**About this exercise:** Each line of the data below containing "different" needs to be listed.

**Given records:**
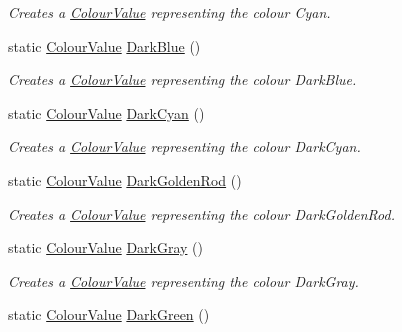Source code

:\begin{DoxyCompactItemize}
\begin{DoxyCompactList}\small\item\em Creates a \hyperlink{classMezzanine_1_1ColourValue}{ColourValue} representing the colour Cyan. \item\end{DoxyCompactList}\item 
static \hyperlink{classMezzanine_1_1ColourValue}{ColourValue} \hyperlink{classMezzanine_1_1ColourValue_a9493457236636eaa59c9d9272bfa9c19}{DarkBlue} ()
\begin{DoxyCompactList}\small\item\em Creates a \hyperlink{classMezzanine_1_1ColourValue}{ColourValue} representing the colour DarkBlue. \item\end{DoxyCompactList}\item 
static \hyperlink{classMezzanine_1_1ColourValue}{ColourValue} \hyperlink{classMezzanine_1_1ColourValue_abf9b77f80d5940dee66805c9c57bd6f6}{DarkCyan} ()
\begin{DoxyCompactList}\small\item\em Creates a \hyperlink{classMezzanine_1_1ColourValue}{ColourValue} representing the colour DarkCyan. \item\end{DoxyCompactList}\item 
static \hyperlink{classMezzanine_1_1ColourValue}{ColourValue} \hyperlink{classMezzanine_1_1ColourValue_a5eefd302d731f08a12915dffb613d9e1}{DarkGoldenRod} ()
\begin{DoxyCompactList}\small\item\em Creates a \hyperlink{classMezzanine_1_1ColourValue}{ColourValue} representing the colour DarkGoldenRod. \item\end{DoxyCompactList}\item 
static \hyperlink{classMezzanine_1_1ColourValue}{ColourValue} \hyperlink{classMezzanine_1_1ColourValue_a87523009e838673f10795ea8153fd08b}{DarkGray} ()
\begin{DoxyCompactList}\small\item\em Creates a \hyperlink{classMezzanine_1_1ColourValue}{ColourValue} representing the colour DarkGray. \item\end{DoxyCompactList}\item 
static \hyperlink{classMezzanine_1_1ColourValue}{ColourValue} \hyperlink{classMezzanine_1_1ColourValue_a817de63b05e93abe7a0124657c372785}{DarkGreen} ()

\end{DoxyCompactItemize}
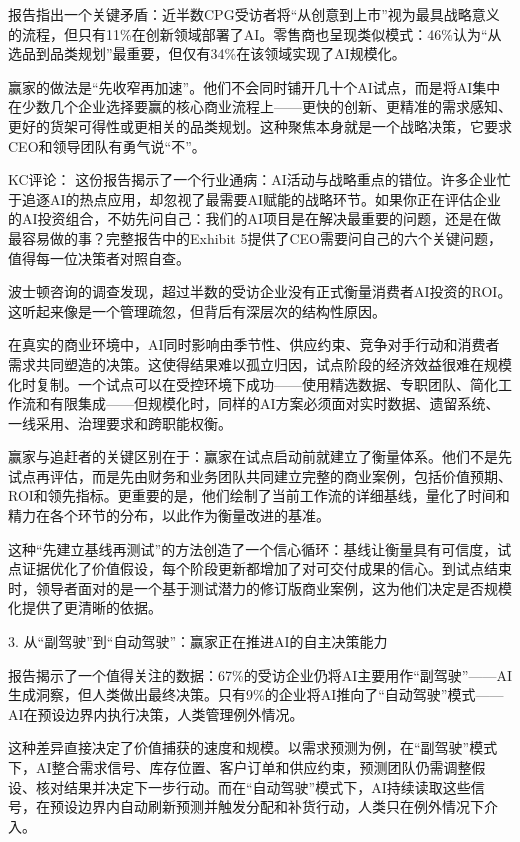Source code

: \documentclass[11pt]{ctexart}
\begin{document}
报告指出一个关键矛盾：近半数CPG受访者将“从创意到上市”视为最具战略意义的流程，但只有11\%在创新领域部署了AI。零售商也呈现类似模式：46\%认为“从选品到品类规划”最重要，但仅有34\%在该领域实现了AI规模化。

赢家的做法是“先收窄再加速”。他们不会同时铺开几十个AI试点，而是将AI集中在少数几个企业选择要赢的核心商业流程上——更快的创新、更精准的需求感知、更好的货架可得性或更相关的品类规划。这种聚焦本身就是一个战略决策，它要求CEO和领导团队有勇气说“不”。

KC评论： 这份报告揭示了一个行业通病：AI活动与战略重点的错位。许多企业忙于追逐AI的热点应用，却忽视了最需要AI赋能的战略环节。如果你正在评估企业的AI投资组合，不妨先问自己：我们的AI项目是在解决最重要的问题，还是在做最容易做的事？完整报告中的Exhibit 5提供了CEO需要问自己的六个关键问题，值得每一位决策者对照自查。

波士顿咨询的调查发现，超过半数的受访企业没有正式衡量消费者AI投资的ROI。这听起来像是一个管理疏忽，但背后有深层次的结构性原因。

在真实的商业环境中，AI同时影响由季节性、供应约束、竞争对手行动和消费者需求共同塑造的决策。这使得结果难以孤立归因，试点阶段的经济效益很难在规模化时复制。一个试点可以在受控环境下成功——使用精选数据、专职团队、简化工作流和有限集成——但规模化时，同样的AI方案必须面对实时数据、遗留系统、一线采用、治理要求和跨职能权衡。

赢家与追赶者的关键区别在于：赢家在试点启动前就建立了衡量体系。他们不是先试点再评估，而是先由财务和业务团队共同建立完整的商业案例，包括价值预期、ROI和领先指标。更重要的是，他们绘制了当前工作流的详细基线，量化了时间和精力在各个环节的分布，以此作为衡量改进的基准。

这种“先建立基线再测试”的方法创造了一个信心循环：基线让衡量具有可信度，试点证据优化了价值假设，每个阶段更新都增加了对可交付成果的信心。到试点结束时，领导者面对的是一个基于测试潜力的修订版商业案例，这为他们决定是否规模化提供了更清晰的依据。

3. 从“副驾驶”到“自动驾驶”：赢家正在推进AI的自主决策能力

报告揭示了一个值得关注的数据：67\%的受访企业仍将AI主要用作“副驾驶”——AI生成洞察，但人类做出最终决策。只有9\%的企业将AI推向了“自动驾驶”模式——AI在预设边界内执行决策，人类管理例外情况。

这种差异直接决定了价值捕获的速度和规模。以需求预测为例，在“副驾驶”模式下，AI整合需求信号、库存位置、客户订单和供应约束，预测团队仍需调整假设、核对结果并决定下一步行动。而在“自动驾驶”模式下，AI持续读取这些信号，在预设边界内自动刷新预测并触发分配和补货行动，人类只在例外情况下介入。
\end{document}
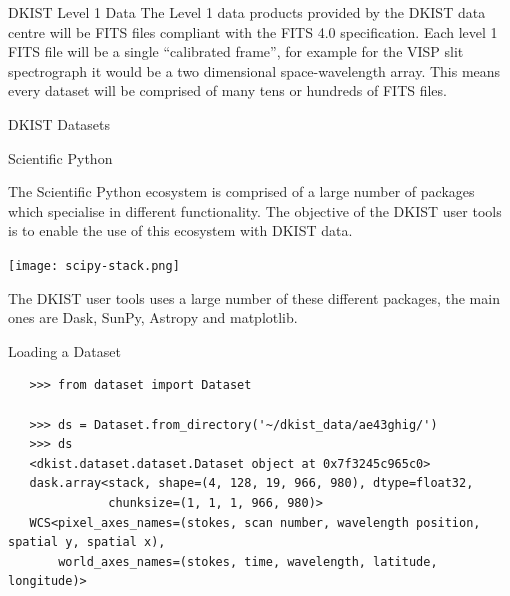 \documentclass[landscape,a0paper,fontscale=0.32]{baposter}
\begin{document}
\begin{poster}
\begin{posterbox}[name=intro,column=0,row=0,span=2]{DKIST Level 1 Data}
  The Level 1 data products provided by the DKIST data centre will be FITS files
  compliant with the FITS 4.0 specification. Each level 1 FITS file will be a
  single ``calibrated frame'', for example for the VISP slit spectrograph it
  would be a two dimensional space-wavelength array. This means every dataset
  will be comprised of many tens or hundreds of FITS files.

  
\end{posterbox}

\begin{posterbox}[name=dataset,column=0,row=0,span=1,below=intro]{DKIST Datasets}


  
\end{posterbox}

\begin{posterbox}[name=scipy,column=1,row=0,span=1,below=intro]{Scientific Python}

  The Scientific Python ecosystem is comprised of a large number of packages
  which specialise in different functionality. The objective of the DKIST user
  tools is to enable the use of this ecosystem with DKIST data.
  
  \texttt{[image: scipy-stack.png]}

  The DKIST user tools uses a large number of these different packages, the main
  ones are Dask, SunPy, Astropy and matplotlib.

\end{posterbox}
 
\begin{posterbox}[name=dataset,column=2,row=0,span=2]{Loading a Dataset}
 
  \begin{verbatim}
   >>> from dataset import Dataset

   >>> ds = Dataset.from_directory('~/dkist_data/ae43ghig/')
   >>> ds
   <dkist.dataset.dataset.Dataset object at 0x7f3245c965c0>
   dask.array<stack, shape=(4, 128, 19, 966, 980), dtype=float32,
              chunksize=(1, 1, 1, 966, 980)>
   WCS<pixel_axes_names=(stokes, scan number, wavelength position, spatial y, spatial x),
       world_axes_names=(stokes, time, wavelength, latitude, longitude)>
  \end{verbatim}

\end{posterbox}


\end{poster}
\end{document}
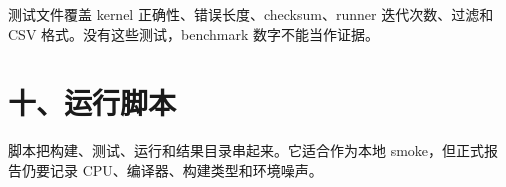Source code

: 测试文件覆盖 kernel 正确性、错误长度、checksum、runner 迭代次数、过滤和 CSV 格式。没有这些测试，benchmark 数字不能当作证据。



\section{十、运行脚本}

脚本把构建、测试、运行和结果目录串起来。它适合作为本地 smoke，但正式报告仍要记录 CPU、编译器、构建类型和环境噪声。


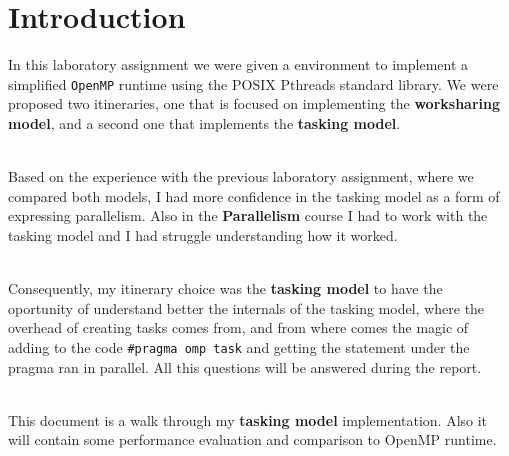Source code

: \section{Introduction}
\par
In this laboratory assignment we were given a environment to implement a simplified \texttt{OpenMP} runtime using the POSIX Pthreads standard library. We were proposed two itineraries, one that is focused on implementing the \textbf{worksharing model}, and a second one that implements the \textbf{tasking model}.

\par ~\\
Based on the experience with the previous laboratory assignment, where we compared both models, I had more confidence in the tasking model as a form of expressing parallelism. Also in the \textbf{Parallelism} course I had to work with the tasking model and I had struggle understanding how it worked. 

\par ~\\
Consequently, my itinerary choice was the \textbf{tasking model} to have the oportunity of understand better the internals of the tasking model, where the overhead of creating tasks comes from, and from where comes the magic of adding to the code \texttt{\#pragma omp task} and getting the statement under the pragma ran in parallel. All this questions will be answered during the report.

\par ~\\
This document is a walk through my \textbf{tasking model} implementation. Also it will contain some performance evaluation and comparison to OpenMP runtime.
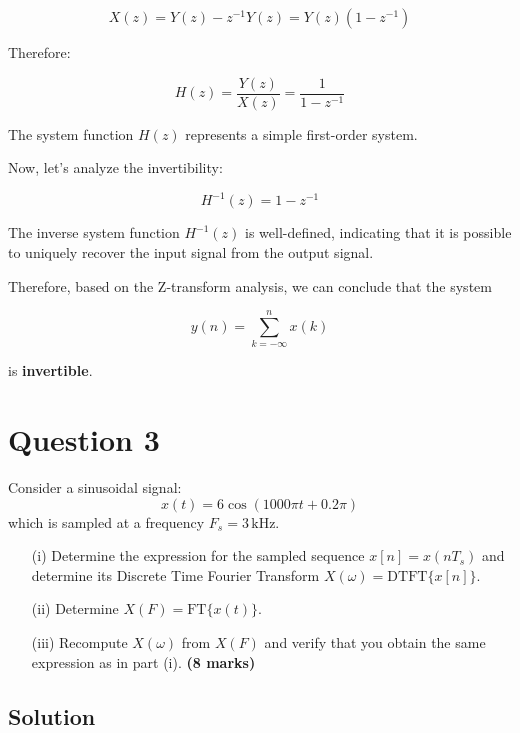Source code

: \documentclass[12pt]{article}
\begin{document}
    \[
    X(z) = Y(z) - z^{-1} Y(z) = Y(z)(1 - z^{-1})
    \]
    
    \noindent Therefore:
    
    \[
    H(z) = \frac{Y(z)}{X(z)} = \frac{1}{1 - z^{-1}}
    \]
    
    \noindent The system function \( H(z) \) represents a simple first-order system.
    
    \bigskip
    
    \noindent Now, let's analyze the invertibility:
    
    \[
    H^{-1}(z) = 1 - z^{-1}
    \]
    
    \noindent The inverse system function \( H^{-1}(z) \) is well-defined, indicating that it is possible to uniquely recover the input signal from the output signal.
    
    \bigskip
    
    \noindent Therefore, based on the Z-transform analysis, we can conclude that the system
    
    \[
    y(n) = \sum_{k=-\infty}^{n} x(k)
    \]
    
    \noindent is \textbf{invertible}.
    
    
    
    
    
    
    \section*{Question 3}
    
    Consider a sinusoidal signal:  
    \[
    x(t) = 6 \cos(1000\pi t + 0.2\pi)
    \]  
    which is sampled at a frequency \( F_s = 3 \, \text{kHz} \).
    
    \begin{enumerate}
    	\item[(i)] Determine the expression for the sampled sequence \( x[n] = x(nT_s) \) and determine its Discrete Time Fourier Transform \( X(\omega) = \text{DTFT}\{x[n]\} \).
    	\item[(ii)] Determine \( X(F) = \text{FT}\{x(t)\} \).
    	\item[(iii)] Recompute \( X(\omega) \) from \( X(F) \) and verify that you obtain the same expression as in part (i). \textbf{(8 marks)}
    \end{enumerate}
    
    \subsection*{Solution}
    
\end{document}
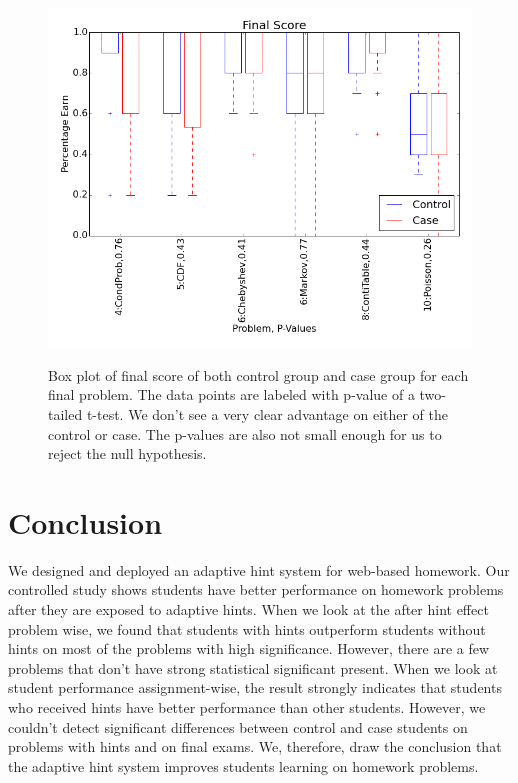 \documentclass{llncs2e/llncs}
\begin{document}
\begin{figure}[h]
\centering
\caption{Box plot of final score of both control group and case group for each final problem. The data points are labeled with p-value of a two-tailed t-test. We don't see a very clear advantage on either of the control or case. The p-values are also not small enough for us to reject the null hypothesis.}
\includegraphics[width=0.9\linewidth]{image/final_boxPlot.png}
\label{fig:final_compare_all}
\end{figure}



\section{Conclusion}

We designed and deployed an adaptive hint system for web-based homework. Our controlled study shows students have better performance on homework problems after they are exposed to adaptive hints. When we look at the after hint effect problem wise, we found that students with hints outperform students without hints on most of the problems with high significance. However, there are a few problems that don't have strong statistical significant present. When we look at student performance assignment-wise, the result strongly indicates that students who received hints have better performance than other students. However, we couldn't detect significant differences between control and case students on problems with hints and on final exams. We, therefore, draw the conclusion that the adaptive hint system improves students learning on homework problems.\\





\end{document}

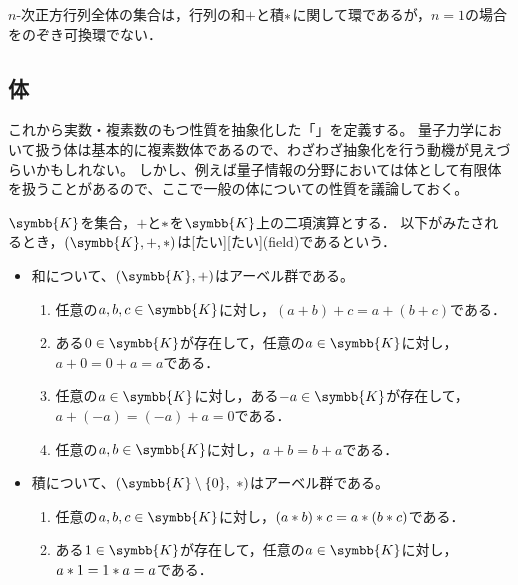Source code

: \documentclass[../sotsu.tex]{subfiles}
\begin{document}
\begin{example}
    $n$-次正方行列全体の集合は，行列の和$+$と積$\mathbin{\ast}$に関して環であるが，$n = 1$の場合をのぞき可換環でない．
\end{example}



\subsection{体}

これから実数・複素数のもつ性質を抽象化した「」を定義する。
量子力学において扱う体は基本的に複素数体であるので、わざわざ抽象化を行う動機が見えづらいかもしれない。
しかし、例えば量子情報の分野においては体として有限体を扱うことがあるので、ここで一般の体についての性質を議論しておく。

\begin{definition}[体]
    \label{dfn:field}
    $\symbb{K}$を集合，$+$と$\mathbin{\ast}$を$\symbb{K}$上の二項演算とする．
    以下がみたされるとき，$(\symbb{K}, +, \dotprod)$は[たい][たい](field)であるという．
    \begin{itemize}
        \item 和について、$(\symbb{K}, +)$はアーベル群である。
        \begin{enumerate}
            \item \label{field:sum-associative} 任意の$a, b, c \in \symbb{K}$に対し，$(a + b) + c = a + (b + c)$である．
            \item \label{field:sum-zero} ある$0 \in \symbb{K}$が存在して，任意の$a \in \symbb{K}$に対し，$a + 0 = 0 + a = a$である．
            \item \label{field:sum-opposite} 任意の$a \in \symbb{K}$に対し，ある$-a \in \symbb{K}$が存在して，$a + (-a) = (-a) + a = 0$である．
            \item \label{field:sum-commutative} 任意の$a, b \in \symbb{K}$に対し，$a + b = b + a$である．
        \end{enumerate}
        \item 積について、$(\symbb{K} \setminus \{ 0 \}, \  \dotprod)$はアーベル群である。
        \begin{enumerate}[resume]
            \item \label{field:prod-associative} 任意の$a, b, c \in \symbb{K}$に対し，$(a \mathbin{\ast} b) \mathbin{\ast} c = a \mathbin{\ast} (b \mathbin{\ast} c)$である．
            \item \label{field:prod-one} ある$1 \in \symbb{K}$が存在して，任意の$a \in \symbb{K}$に対し，$a \mathbin{\ast} 1 = 1 \mathbin{\ast} a = a$である．

\end{enumerate}
\end{itemize}
\end{definition}
\end{document}
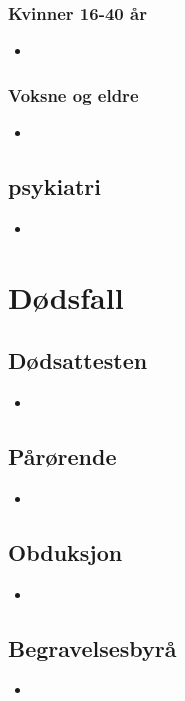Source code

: \documentclass[12pt,a4paper]{memoir}
\begin{document}
		\subsection{Kvinner 16-40 år}
			\begin{itemize}
				\item
			\end{itemize}
		\subsection{Voksne og eldre}
			\begin{itemize}
				\item
			\end{itemize}
	\section{psykiatri}
		\begin{itemize}
			\item
		\end{itemize}

\newpage
\chapter{Dødsfall}
	\section{Dødsattesten}
		\begin{itemize}
			\item
		\end{itemize}
	\section{Pårørende}
		\begin{itemize}
			\item
		\end{itemize}
	\section{Obduksjon}
		\begin{itemize}
			\item
		\end{itemize}
	\section{Begravelsesbyrå}
		\begin{itemize}
			\item
		\end{itemize}
\end{document}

**Your response:**
  which specialise in different functionality. The objective of the DKIST user
  The DKIST user tools uses a large number of these different packages, the main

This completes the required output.